** WORK ITEM **
Each line of the data below from the one holding "## Шешин Александр и Гуляев Денис 3-2П9" to the one holding "3. 0% (Документация)", inclusive, is to be reproduced exactly; no other line belongs in the answer.

** RECORDS PROVIDED **

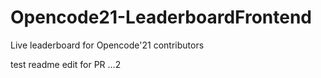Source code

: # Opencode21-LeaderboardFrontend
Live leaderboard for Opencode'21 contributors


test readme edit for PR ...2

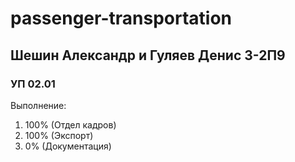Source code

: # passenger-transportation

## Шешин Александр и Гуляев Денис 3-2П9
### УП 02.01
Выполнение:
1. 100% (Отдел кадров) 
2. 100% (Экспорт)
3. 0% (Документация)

==

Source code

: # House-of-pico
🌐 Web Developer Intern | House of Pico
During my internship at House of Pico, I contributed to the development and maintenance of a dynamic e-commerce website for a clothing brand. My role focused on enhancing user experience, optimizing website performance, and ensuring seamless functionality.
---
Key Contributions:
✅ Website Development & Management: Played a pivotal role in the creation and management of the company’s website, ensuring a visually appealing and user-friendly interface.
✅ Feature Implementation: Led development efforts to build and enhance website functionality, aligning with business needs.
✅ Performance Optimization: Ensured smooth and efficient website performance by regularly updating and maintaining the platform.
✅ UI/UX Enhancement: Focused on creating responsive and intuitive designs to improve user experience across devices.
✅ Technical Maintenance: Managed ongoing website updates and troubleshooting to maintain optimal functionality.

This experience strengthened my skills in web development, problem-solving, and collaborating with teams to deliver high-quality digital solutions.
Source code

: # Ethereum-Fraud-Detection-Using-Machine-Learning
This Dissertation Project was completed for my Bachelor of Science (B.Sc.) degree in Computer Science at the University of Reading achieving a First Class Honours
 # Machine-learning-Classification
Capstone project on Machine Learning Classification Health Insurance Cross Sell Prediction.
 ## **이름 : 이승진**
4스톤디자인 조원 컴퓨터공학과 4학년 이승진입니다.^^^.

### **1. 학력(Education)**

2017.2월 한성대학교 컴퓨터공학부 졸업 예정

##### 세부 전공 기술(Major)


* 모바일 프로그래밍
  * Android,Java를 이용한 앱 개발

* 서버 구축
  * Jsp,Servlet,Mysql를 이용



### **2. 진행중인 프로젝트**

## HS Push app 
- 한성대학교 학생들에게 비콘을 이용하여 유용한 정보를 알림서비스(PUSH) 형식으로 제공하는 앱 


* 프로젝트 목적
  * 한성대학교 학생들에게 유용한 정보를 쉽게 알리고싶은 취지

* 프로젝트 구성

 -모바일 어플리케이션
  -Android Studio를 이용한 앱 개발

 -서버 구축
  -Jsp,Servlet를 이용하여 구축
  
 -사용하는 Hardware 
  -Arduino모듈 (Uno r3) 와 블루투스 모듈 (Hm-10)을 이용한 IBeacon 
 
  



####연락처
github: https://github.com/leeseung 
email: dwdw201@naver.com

** RESULT FOR THIS TASK **
## Шешин Александр и Гуляев Денис 3-2П9
### УП 02.01
Выполнение:
1. 100% (Отдел кадров) 
2. 100% (Экспорт)
3. 0% (Документация)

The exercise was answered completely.